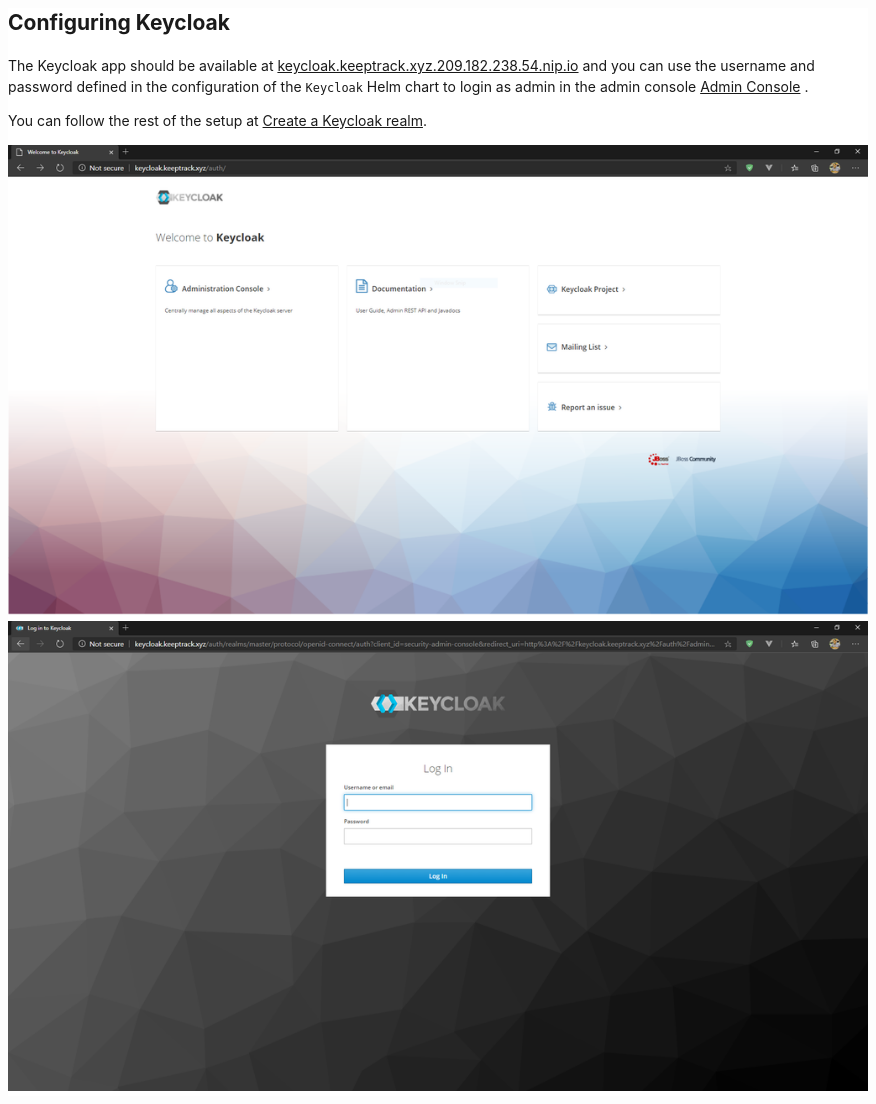 
## Configuring Keycloak

The Keycloak app should be available at [keycloak.keeptrack.xyz.209.182.238.54.nip.io](http://keycloak.ergo.ch/) and you can use the username and password defined in the configuration of the `Keycloak` Helm chart to login as admin in the admin console [Admin Console](http://keycloak.keeptrack.xyz/auth/admin/) .

You can follow the rest of the setup at [Create a Keycloak realm](https://www.keycloak.org/getting-started/getting-started-kube#_create_a_realm).

![Keycloak Home](img/keycloak-home.png)
![Keycloak Admin Login](img/keycloak-admin-login.png)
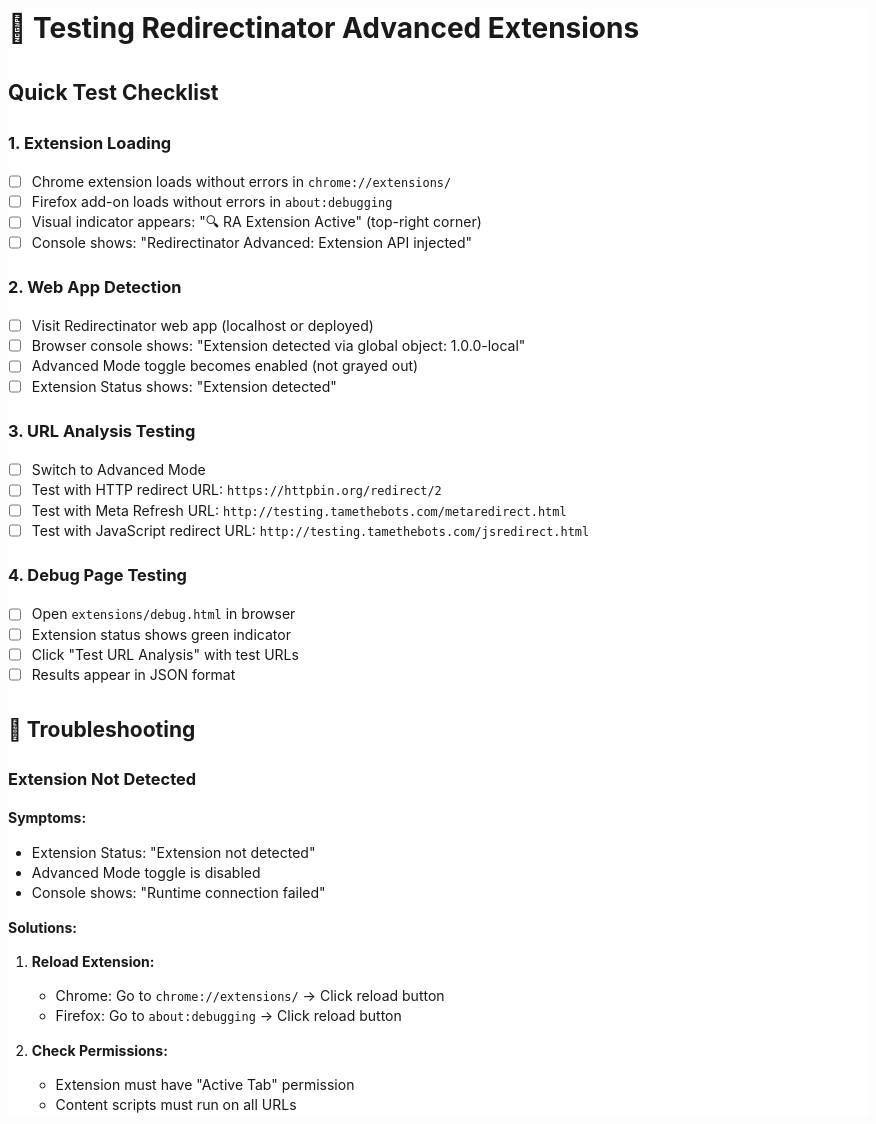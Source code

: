 # 🧪 Testing Redirectinator Advanced Extensions

## Quick Test Checklist

### 1. Extension Loading

- [ ] Chrome extension loads without errors in `chrome://extensions/`
- [ ] Firefox add-on loads without errors in `about:debugging`
- [ ] Visual indicator appears: "🔍 RA Extension Active" (top-right corner)
- [ ] Console shows: "Redirectinator Advanced: Extension API injected"

### 2. Web App Detection

- [ ] Visit Redirectinator web app (localhost or deployed)
- [ ] Browser console shows: "Extension detected via global object: 1.0.0-local"
- [ ] Advanced Mode toggle becomes enabled (not grayed out)
- [ ] Extension Status shows: "Extension detected"

### 3. URL Analysis Testing

- [ ] Switch to Advanced Mode
- [ ] Test with HTTP redirect URL: `https://httpbin.org/redirect/2`
- [ ] Test with Meta Refresh URL: `http://testing.tamethebots.com/metaredirect.html`
- [ ] Test with JavaScript redirect URL: `http://testing.tamethebots.com/jsredirect.html`

### 4. Debug Page Testing

- [ ] Open `extensions/debug.html` in browser
- [ ] Extension status shows green indicator
- [ ] Click "Test URL Analysis" with test URLs
- [ ] Results appear in JSON format

## 🔧 Troubleshooting

### Extension Not Detected

**Symptoms:**

- Extension Status: "Extension not detected"
- Advanced Mode toggle is disabled
- Console shows: "Runtime connection failed"

**Solutions:**

1. **Reload Extension:**
   - Chrome: Go to `chrome://extensions/` → Click reload button
   - Firefox: Go to `about:debugging` → Click reload button

2. **Check Permissions:**
   - Extension must have "Active Tab" permission
   - Content scripts must run on all URLs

-=-=-=-=-

Problem statement: Determine the number of lines in the entries that contain "https", then write that number alone.

Response to the exercise: 2